Second, you have to configure the cluster such that the shard is hosted on one server and the replica on the other.
<remote_servers>
<example_cluster>
<shard>
<replica>
<default_database>shard</default_database>
<host>hostname1</host>
<port>9000</port>
</replica>
<replica>
<default_database>replica</default_database>
<host>hostname2</host>
<port>9000</port>
</replica>
</shard>
<shard>
<replica>
<default_database>shard</default_database>
<host>hostname2</host>
<port>9000</port>
</replica>
<replica>
<default_database>replica</default_database>
<host>hostname1</host>
<port>9000</port>
</replica>
</shard>
</example_cluster>
</remote_servers>
Third, creating the database schema and the tables:
On server 1:
CREATE DATABASE shard;
CREATE DATABASE replica;
CREATE TABLE shard.test
(
id Int64,
event_time DateTime
)
Engine=ReplicatedMergeTree('/clickhouse/tables/shard1/test', 'replica_1')
PARTITION BY toYYYYMMDD(event_time)
ORDER BY id;
CREATE TABLE replica.test
(
id Int64,
event_time DateTime
)
Engine=ReplicatedMergeTree('/clickhouse/tables/shard2/test', 'replica_2')
PARTITION BY toYYYYMMDD(event_time)
ORDER BY id;
CREATE TABLE default.test
(
id Int64,
event_time DateTime
)
ENGINE = Distributed('example_cluster', '', test, rand());
On server 2:
CREATE DATABASE shard;
CREATE DATABASE replica;
CREATE TABLE shard.test
(
id Int64,
event_time DateTime
)
Engine=ReplicatedMergeTree('/clickhouse/tables/shard2/test', 'replica_1')

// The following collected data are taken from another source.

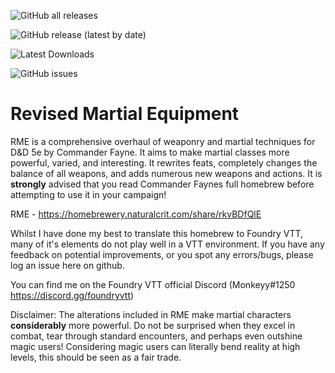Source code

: ![GitHub all releases](https://img.shields.io/github/downloads/M0nk3yy/Revised-Martial-Equipment/total)

![GitHub release (latest by date)](https://img.shields.io/github/v/release/M0nk3yy/Revised-Martial-Equipment) 

![Latest Downloads](https://img.shields.io/github/downloads/M0nk3yy/Revised-Martial-Equipment/latest/total)

![GitHub issues](https://img.shields.io/github/issues-raw/M0nk3yy/Revised-Martial-Equipment) 



# Revised Martial Equipment

RME is a comprehensive overhaul of weaponry and martial techniques for D&D 5e by Commander Fayne. It aims to make martial classes more powerful, varied, and interesting. It rewrites feats, completely changes the balance of all weapons, and adds numerous new weapons and actions. It is **strongly** advised that you read Commander Faynes full homebrew before attempting to use it in your campaign!

RME - https://homebrewery.naturalcrit.com/share/rkvBDfQlE

Whilst I have done my best to translate this homebrew to Foundry VTT, many of it's elements do not play well in a VTT environment. If you have any feedback on potential improvements, or you spot any errors/bugs, please log an issue here on github.

You can find me on the Foundry VTT official Discord (Monkeyy#1250 https://discord.gg/foundryvtt)

Disclaimer: The alterations included in RME make martial characters **considerably** more powerful. Do not be surprised when they excel in combat, tear through standard encounters, and perhaps even outshine magic users! Considering magic users can literally bend reality at high levels, this should be seen as a fair trade.
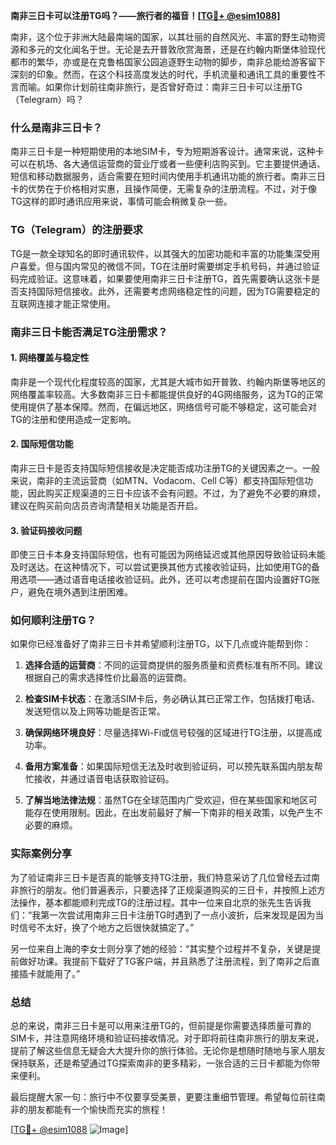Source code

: **南非三日卡可以注册TG吗？——旅行者的福音！[[TG💪+ @esim1088](https://t.me/s/esim1088)]**

南非，这个位于非洲大陆最南端的国家，以其壮丽的自然风光、丰富的野生动物资源和多元的文化闻名于世。无论是去开普敦欣赏海景，还是在约翰内斯堡体验现代都市的繁华，亦或是在克鲁格国家公园追逐野生动物的脚步，南非总能给游客留下深刻的印象。然而，在这个科技高度发达的时代，手机流量和通讯工具的重要性不言而喻。如果你计划前往南非旅行，是否曾好奇过：南非三日卡可以注册TG（Telegram）吗？

### 什么是南非三日卡？

南非三日卡是一种短期使用的本地SIM卡，专为短期游客设计。通常来说，这种卡可以在机场、各大通信运营商的营业厅或者一些便利店购买到。它主要提供通话、短信和移动数据服务，适合需要在短时间内使用手机通讯功能的旅行者。南非三日卡的优势在于价格相对实惠，且操作简便，无需复杂的注册流程。不过，对于像TG这样的即时通讯应用来说，事情可能会稍微复杂一些。

### TG（Telegram）的注册要求

TG是一款全球知名的即时通讯软件，以其强大的加密功能和丰富的功能集深受用户喜爱。但与国内常见的微信不同，TG在注册时需要绑定手机号码，并通过验证码完成验证。这意味着，如果要使用南非三日卡注册TG，首先需要确认这张卡是否支持国际短信接收。此外，还需要考虑网络稳定性的问题，因为TG需要稳定的互联网连接才能正常使用。

### 南非三日卡能否满足TG注册需求？

#### 1. 网络覆盖与稳定性

南非是一个现代化程度较高的国家，尤其是大城市如开普敦、约翰内斯堡等地区的网络覆盖率较高。大多数南非三日卡都能提供良好的4G网络服务，这为TG的正常使用提供了基本保障。然而，在偏远地区，网络信号可能不够稳定，这可能会对TG的注册和使用造成一定影响。

#### 2. 国际短信功能

南非三日卡是否支持国际短信接收是决定能否成功注册TG的关键因素之一。一般来说，南非的主流运营商（如MTN、Vodacom、Cell C等）都支持国际短信功能，因此购买正规渠道的三日卡应该不会有问题。不过，为了避免不必要的麻烦，建议在购买前向店员咨询清楚相关功能是否开启。

#### 3. 验证码接收问题

即使三日卡本身支持国际短信，也有可能因为网络延迟或其他原因导致验证码未能及时送达。在这种情况下，可以尝试更换其他方式接收验证码，比如使用TG的备用选项——通过语音电话接收验证码。此外，还可以考虑提前在国内设置好TG账户，避免在境外遇到注册困难。

### 如何顺利注册TG？

如果你已经准备好了南非三日卡并希望顺利注册TG，以下几点或许能帮到你：

1. **选择合适的运营商**：不同的运营商提供的服务质量和资费标准有所不同。建议根据自己的需求选择性价比最高的运营商。
   
2. **检查SIM卡状态**：在激活SIM卡后，务必确认其已正常工作，包括拨打电话、发送短信以及上网等功能是否正常。

3. **确保网络环境良好**：尽量选择Wi-Fi或信号较强的区域进行TG注册，以提高成功率。

4. **备用方案准备**：如果国际短信无法及时收到验证码，可以预先联系国内朋友帮忙接收，并通过语音电话获取验证码。

5. **了解当地法律法规**：虽然TG在全球范围内广受欢迎，但在某些国家和地区可能存在使用限制。因此，在出发前最好了解一下南非的相关政策，以免产生不必要的麻烦。

### 实际案例分享

为了验证南非三日卡是否真的能够支持TG注册，我们特意采访了几位曾经去过南非旅行的朋友。他们普遍表示，只要选择了正规渠道购买的三日卡，并按照上述方法操作，基本都能顺利完成TG的注册过程。其中一位来自北京的张先生告诉我们：“我第一次尝试用南非三日卡注册TG时遇到了一点小波折，后来发现是因为当时信号不太好，换了个地方之后很快就搞定了。”

另一位来自上海的李女士则分享了她的经验：“其实整个过程并不复杂，关键是提前做好功课。我提前下载好了TG客户端，并且熟悉了注册流程，到了南非之后直接插卡就能用了。”

### 总结

总的来说，南非三日卡是可以用来注册TG的，但前提是你需要选择质量可靠的SIM卡，并注意网络环境和验证码接收情况。对于即将前往南非旅行的朋友来说，提前了解这些信息无疑会大大提升你的旅行体验。无论你是想随时随地与家人朋友保持联系，还是希望通过TG探索南非的更多精彩，一张合适的三日卡都能为你带来便利。

最后提醒大家一句：旅行中不仅要享受美景，更要注重细节管理。希望每位前往南非的朋友都能有一个愉快而充实的旅程！

[[TG💪+ @esim1088](https://t.me/s/esim1088) ![Image](https://i.postimg.cc/4NQfJmqS/Snipaste-2025-05-13-00-14-12.png)]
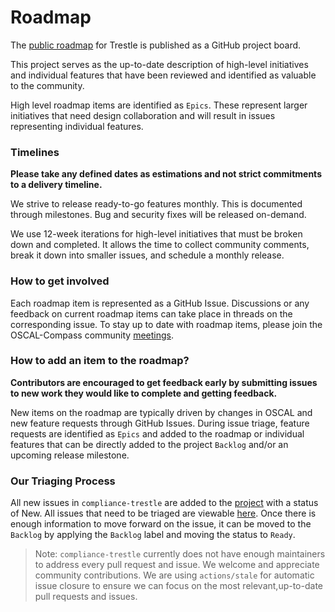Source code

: # Roadmap

The [public roadmap](https://github.com/orgs/oscal-compass/projects/2) for Trestle is published as a GitHub project board.

This project serves as the up-to-date description of high-level initiatives and individual features that have been reviewed and identified as valuable to the community.

High level roadmap items are identified as `Epics`. These represent larger initiatives that need design collaboration and will result in issues representing individual features.

### Timelines

**Please take any defined dates as estimations and not strict commitments to a delivery timeline.**

We strive to release ready-to-go features monthly. This is documented through milestones. Bug and security fixes will be released on-demand.

We use 12-week iterations for high-level initiatives that must be broken down and completed. It allows the time to collect community comments, break it down into smaller issues, and schedule a monthly release.

### How to get involved

Each roadmap item is represented as a GitHub Issue. Discussions or any feedback on current roadmap items can take place in threads on the corresponding issue. To stay up to date with roadmap items, please join the OSCAL-Compass community [meetings](https://github.com/oscal-compass/community).

### How to add an item to the roadmap?

**Contributors are encouraged to get feedback early by submitting issues to new work they would like to complete and getting feedback.**

New items on the roadmap are typically driven by changes in OSCAL and new feature requests through GitHub Issues.
During issue triage, feature requests are identified as `Epics` and added to the roadmap or individual features that can be directly added to the project `Backlog` and/or an upcoming release milestone.

### Our Triaging Process

All new issues in `compliance-trestle` are added to the [project](https://github.com/orgs/oscal-compass/projects/2) with a status of New. All issues that need to be triaged are viewable [here](https://github.com/orgs/oscal-compass/projects/2/views/8). Once there is enough information to move forward on the issue, it can be moved to the `Backlog` by applying the `Backlog` label and moving the status to `Ready`.

> Note: `compliance-trestle` currently does not have enough maintainers to address every pull request and issue. We welcome and appreciate community contributions. We are using `actions/stale` for automatic issue closure to ensure we can focus on the most relevant,up-to-date pull requests and issues.
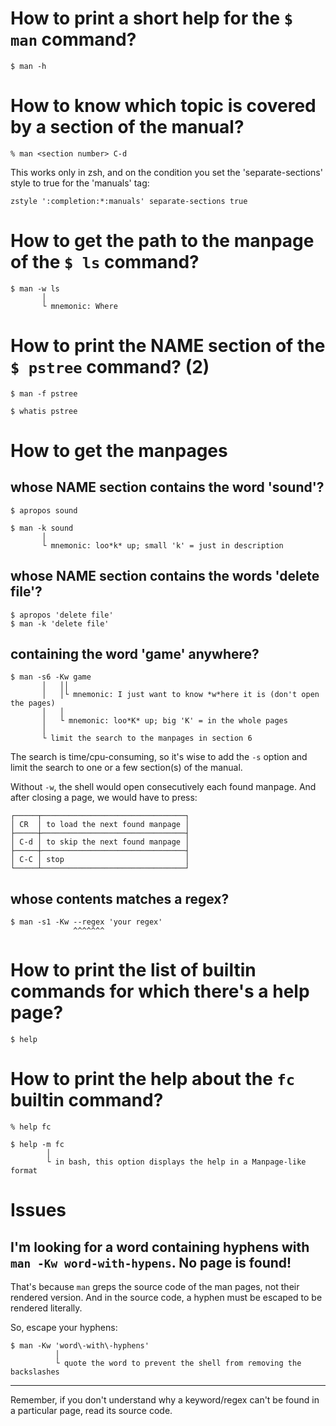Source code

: # How to print a short help for the `$ man` command?

    $ man -h

##
# How to know which topic is covered by a section of the manual?

    % man <section number> C-d

This works  only in zsh,  and on the  condition you set  the 'separate-sections'
style to true for the 'manuals' tag:

    zstyle ':completion:*:manuals' separate-sections true

##
# How to get the path to the manpage of the `$ ls` command?

    $ man -w ls
           │
           └ mnemonic: Where

# How to print the NAME section of the `$ pstree` command?  (2)

    $ man -f pstree

    $ whatis pstree

##
# How to get the manpages
## whose NAME section contains the word 'sound'?

    $ apropos sound

    $ man -k sound
           │
           └ mnemonic: loo*k* up; small 'k' = just in description

## whose NAME section contains the words 'delete file'?

    $ apropos 'delete file'
    $ man -k 'delete file'

## containing the word 'game' anywhere?

    $ man -s6 -Kw game
           │   ││
           │   │└ mnemonic: I just want to know *w*here it is (don't open the pages)
           │   │
           │   └ mnemonic: loo*K* up; big 'K' = in the whole pages
           │
           └ limit the search to the manpages in section 6

The search is time/cpu-consuming, so it's wise  to add the `-s` option and limit
the search to one or a few section(s) of the manual.

Without `-w`, the shell would open consecutively each found manpage.
And after closing a page, we would have to press:

    ┌─────┬────────────────────────────────┐
    │ CR  │ to load the next found manpage │
    ├─────┼────────────────────────────────┤
    │ C-d │ to skip the next found manpage │
    ├─────┼────────────────────────────────┤
    │ C-C │ stop                           │
    └─────┴────────────────────────────────┘

## whose contents matches a regex?

    $ man -s1 -Kw --regex 'your regex'
                  ^^^^^^^

##
# How to print the list of builtin commands for which there's a help page?

    $ help

# How to print the help about the `fc` builtin command?

    % help fc

    $ help -m fc
            │
            └ in bash, this option displays the help in a Manpage-like format

##
# Issues
## I'm looking for a word containing hyphens with `man -Kw word-with-hypens`.  No page is found!

That's because `man` greps the source code of the man pages, not their rendered version.
And in the source code, a hyphen must be escaped to be rendered literally.

So, escape your hyphens:

    $ man -Kw 'word\-with\-hyphens'
              │
              └ quote the word to prevent the shell from removing the backslashes

---

Remember,  if you  don't understand  why  a keyword/regex  can't be  found in  a
particular page, read its source code.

PARTITION BY toYYYYMMDD(event_time)
ORDER BY id;
CREATE TABLE replica.test
(
id Int64,
event_time DateTime
)
Engine=ReplicatedMergeTree('/clickhouse/tables/shard1/test', 'replica_2')
PARTITION BY toYYYYMMDD(event_time)
ORDER BY id;
CREATE TABLE default.test
(
id Int64,
event_time DateTime
)
ENGINE = Distributed('example_cluster', '', test, rand());
With the above configuration table test can be accessed on both servers on the default database for selecting data.
Data insertion can be done using the Distributed table and letting Clickhouse distribute your data on the shards. If you choose to do that you will need to configure the shard with the parameter <internal_replication>, as described in the docs. In case you are using the ReplicatedMergeTree, you would need to set the parameter to true in order to avoid data replication and let the engine replicate the data for you.
Another method, which will give you more control on the data distribution across the servers, is to insert data directly in the shard (e.g. INSERT INTO shard.test(id, event_time) VALUES (1, now())) of each server. This will put less stress on the node performing the insert and will also take advantage of the parallel ingestion of data, since multiple inserts can be run locally on each server.
In both cases, since the shards use the ReplicatedMergeTree, the data will be replicated into the replica schema. As described in the documentation, the replication is happening asynchronously, therefore replica and shard data might be out of sync until the replica catches up.
In this article I explained how a Clickhouse cluster can be set up with data distribution and replication. Please let me know if anything is unclear. Thank you for reading!